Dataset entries
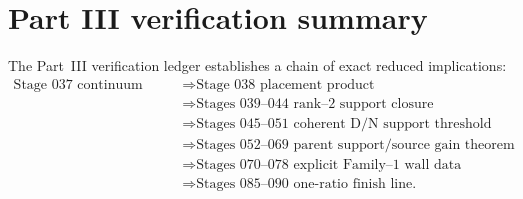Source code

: \section{Part III verification summary}
\label{sec:app-part03-verification-summary}

The Part~III verification ledger establishes a chain of exact reduced implications:
\begin{equation}
\label{eq:app-part03-summary-chain}
\begin{aligned}
\text{Stage 037 continuum data}
&\Rightarrow
\text{Stage 038 placement product}
\\
&\Rightarrow
\text{Stages 039--044 rank--2 support closure}
\\
&\Rightarrow
\text{Stages 045--051 coherent D/N support threshold}
\\
&\Rightarrow
\text{Stages 052--069 parent support/source gain theorem}
\\
&\Rightarrow
\text{Stages 070--078 explicit Family--1 wall data}
\\
&\Rightarrow
\text{Stages 085--090 one-ratio finish line.}
\end{aligned}
\end{equation}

Exercise details – The expected answer is a copy of each line in the records that holds the word "support".

Answer area –
\text{Stages 039--044 rank--2 support closure}
\text{Stages 045--051 coherent D/N support threshold}
\text{Stages 052--069 parent support/source gain theorem}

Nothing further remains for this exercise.